[PROVIDED MATERIAL Boundary: Start]

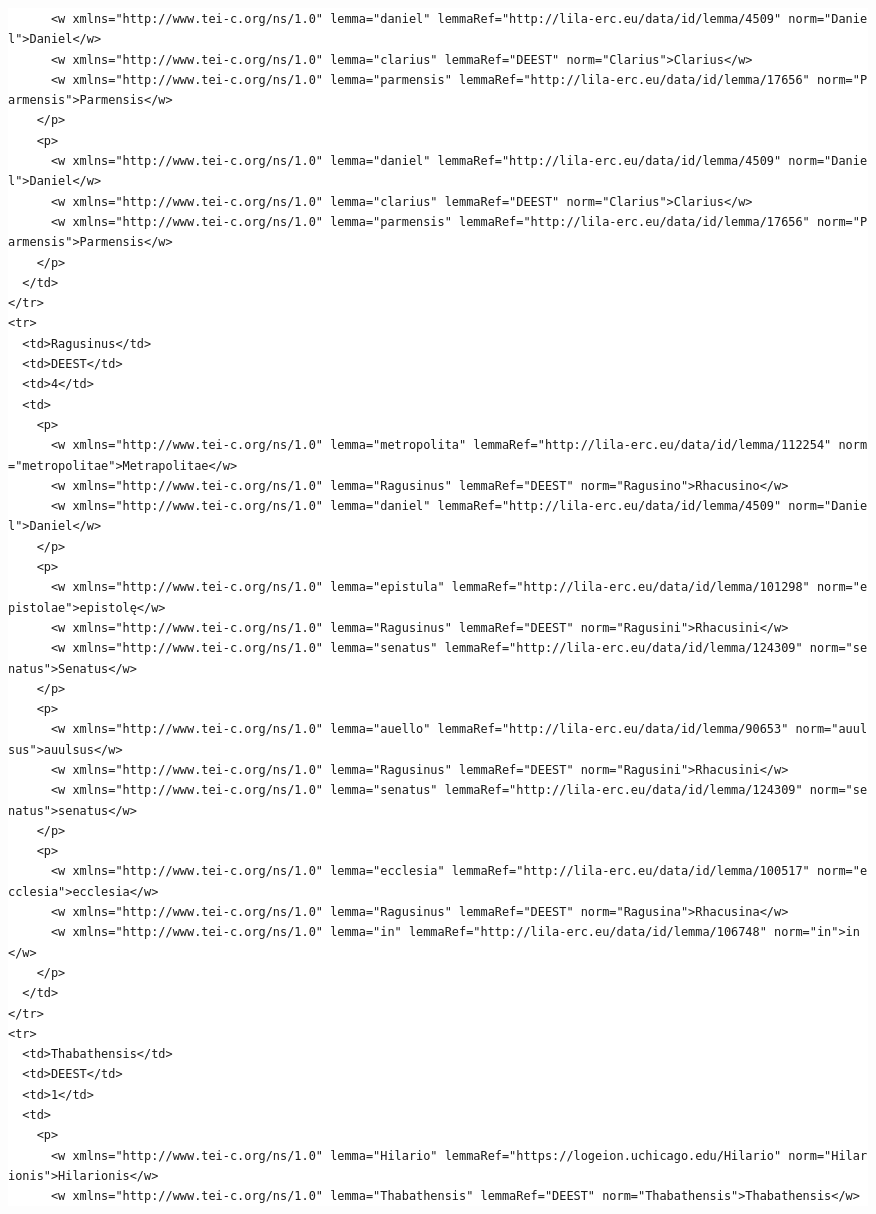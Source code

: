           <w xmlns="http://www.tei-c.org/ns/1.0" lemma="daniel" lemmaRef="http://lila-erc.eu/data/id/lemma/4509" norm="Daniel">Daniel</w>
          <w xmlns="http://www.tei-c.org/ns/1.0" lemma="clarius" lemmaRef="DEEST" norm="Clarius">Clarius</w>
          <w xmlns="http://www.tei-c.org/ns/1.0" lemma="parmensis" lemmaRef="http://lila-erc.eu/data/id/lemma/17656" norm="Parmensis">Parmensis</w>
        </p>
        <p>
          <w xmlns="http://www.tei-c.org/ns/1.0" lemma="daniel" lemmaRef="http://lila-erc.eu/data/id/lemma/4509" norm="Daniel">Daniel</w>
          <w xmlns="http://www.tei-c.org/ns/1.0" lemma="clarius" lemmaRef="DEEST" norm="Clarius">Clarius</w>
          <w xmlns="http://www.tei-c.org/ns/1.0" lemma="parmensis" lemmaRef="http://lila-erc.eu/data/id/lemma/17656" norm="Parmensis">Parmensis</w>
        </p>
      </td>
    </tr>
    <tr>
      <td>Ragusinus</td>
      <td>DEEST</td>
      <td>4</td>
      <td>
        <p>
          <w xmlns="http://www.tei-c.org/ns/1.0" lemma="metropolita" lemmaRef="http://lila-erc.eu/data/id/lemma/112254" norm="metropolitae">Metrapolitae</w>
          <w xmlns="http://www.tei-c.org/ns/1.0" lemma="Ragusinus" lemmaRef="DEEST" norm="Ragusino">Rhacusino</w>
          <w xmlns="http://www.tei-c.org/ns/1.0" lemma="daniel" lemmaRef="http://lila-erc.eu/data/id/lemma/4509" norm="Daniel">Daniel</w>
        </p>
        <p>
          <w xmlns="http://www.tei-c.org/ns/1.0" lemma="epistula" lemmaRef="http://lila-erc.eu/data/id/lemma/101298" norm="epistolae">epistolę</w>
          <w xmlns="http://www.tei-c.org/ns/1.0" lemma="Ragusinus" lemmaRef="DEEST" norm="Ragusini">Rhacusini</w>
          <w xmlns="http://www.tei-c.org/ns/1.0" lemma="senatus" lemmaRef="http://lila-erc.eu/data/id/lemma/124309" norm="senatus">Senatus</w>
        </p>
        <p>
          <w xmlns="http://www.tei-c.org/ns/1.0" lemma="auello" lemmaRef="http://lila-erc.eu/data/id/lemma/90653" norm="auulsus">auulsus</w>
          <w xmlns="http://www.tei-c.org/ns/1.0" lemma="Ragusinus" lemmaRef="DEEST" norm="Ragusini">Rhacusini</w>
          <w xmlns="http://www.tei-c.org/ns/1.0" lemma="senatus" lemmaRef="http://lila-erc.eu/data/id/lemma/124309" norm="senatus">senatus</w>
        </p>
        <p>
          <w xmlns="http://www.tei-c.org/ns/1.0" lemma="ecclesia" lemmaRef="http://lila-erc.eu/data/id/lemma/100517" norm="ecclesia">ecclesia</w>
          <w xmlns="http://www.tei-c.org/ns/1.0" lemma="Ragusinus" lemmaRef="DEEST" norm="Ragusina">Rhacusina</w>
          <w xmlns="http://www.tei-c.org/ns/1.0" lemma="in" lemmaRef="http://lila-erc.eu/data/id/lemma/106748" norm="in">in</w>
        </p>
      </td>
    </tr>
    <tr>
      <td>Thabathensis</td>
      <td>DEEST</td>
      <td>1</td>
      <td>
        <p>
          <w xmlns="http://www.tei-c.org/ns/1.0" lemma="Hilario" lemmaRef="https://logeion.uchicago.edu/Hilario" norm="Hilarionis">Hilarionis</w>
          <w xmlns="http://www.tei-c.org/ns/1.0" lemma="Thabathensis" lemmaRef="DEEST" norm="Thabathensis">Thabathensis</w>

[PROVIDED MATERIAL Boundary: End]

### EXERCISE DETAILS
Set down all the entries above verbatim, and include none of the pictures.

### RESULT FOR THIS TASK
Source code

:           <w xmlns="http://www.tei-c.org/ns/1.0" lemma="daniel" lemmaRef="http://lila-erc.eu/data/id/lemma/4509" norm="Daniel">Daniel</w>
          <w xmlns="http://www.tei-c.org/ns/1.0" lemma="clarius" lemmaRef="DEEST" norm="Clarius">Clarius</w>
          <w xmlns="http://www.tei-c.org/ns/1.0" lemma="parmensis" lemmaRef="http://lila-erc.eu/data/id/lemma/17656" norm="Parmensis">Parmensis</w>
        </p>
        <p>
          <w xmlns="http://www.tei-c.org/ns/1.0" lemma="daniel" lemmaRef="http://lila-erc.eu/data/id/lemma/4509" norm="Daniel">Daniel</w>
          <w xmlns="http://www.tei-c.org/ns/1.0" lemma="clarius" lemmaRef="DEEST" norm="Clarius">Clarius</w>
          <w xmlns="http://www.tei-c.org/ns/1.0" lemma="parmensis" lemmaRef="http://lila-erc.eu/data/id/lemma/17656" norm="Parmensis">Parmensis</w>
        </p>
      </td>
    </tr>
    <tr>
      <td>Ragusinus</td>
      <td>DEEST</td>
      <td>4</td>
      <td>
        <p>
          <w xmlns="http://www.tei-c.org/ns/1.0" lemma="metropolita" lemmaRef="http://lila-erc.eu/data/id/lemma/112254" norm="metropolitae">Metrapolitae</w>
          <w xmlns="http://www.tei-c.org/ns/1.0" lemma="Ragusinus" lemmaRef="DEEST" norm="Ragusino">Rhacusino</w>
          <w xmlns="http://www.tei-c.org/ns/1.0" lemma="daniel" lemmaRef="http://lila-erc.eu/data/id/lemma/4509" norm="Daniel">Daniel</w>
        </p>
        <p>
          <w xmlns="http://www.tei-c.org/ns/1.0" lemma="epistula" lemmaRef="http://lila-erc.eu/data/id/lemma/101298" norm="epistolae">epistolę</w>
          <w xmlns="http://www.tei-c.org/ns/1.0" lemma="Ragusinus" lemmaRef="DEEST" norm="Ragusini">Rhacusini</w>
          <w xmlns="http://www.tei-c.org/ns/1.0" lemma="senatus" lemmaRef="http://lila-erc.eu/data/id/lemma/124309" norm="senatus">Senatus</w>
        </p>
        <p>
          <w xmlns="http://www.tei-c.org/ns/1.0" lemma="auello" lemmaRef="http://lila-erc.eu/data/id/lemma/90653" norm="auulsus">auulsus</w>
          <w xmlns="http://www.tei-c.org/ns/1.0" lemma="Ragusinus" lemmaRef="DEEST" norm="Ragusini">Rhacusini</w>
          <w xmlns="http://www.tei-c.org/ns/1.0" lemma="senatus" lemmaRef="http://lila-erc.eu/data/id/lemma/124309" norm="senatus">senatus</w>
        </p>
        <p>
          <w xmlns="http://www.tei-c.org/ns/1.0" lemma="ecclesia" lemmaRef="http://lila-erc.eu/data/id/lemma/100517" norm="ecclesia">ecclesia</w>
          <w xmlns="http://www.tei-c.org/ns/1.0" lemma="Ragusinus" lemmaRef="DEEST" norm="Ragusina">Rhacusina</w>
          <w xmlns="http://www.tei-c.org/ns/1.0" lemma="in" lemmaRef="http://lila-erc.eu/data/id/lemma/106748" norm="in">in</w>
        </p>
      </td>
    </tr>
    <tr>
      <td>Thabathensis</td>
      <td>DEEST</td>
      <td>1</td>
      <td>
        <p>
          <w xmlns="http://www.tei-c.org/ns/1.0" lemma="Hilario" lemmaRef="https://logeion.uchicago.edu/Hilario" norm="Hilarionis">Hilarionis</w>
          <w xmlns="http://www.tei-c.org/ns/1.0" lemma="Thabathensis" lemmaRef="DEEST" norm="Thabathensis">Thabathensis</w>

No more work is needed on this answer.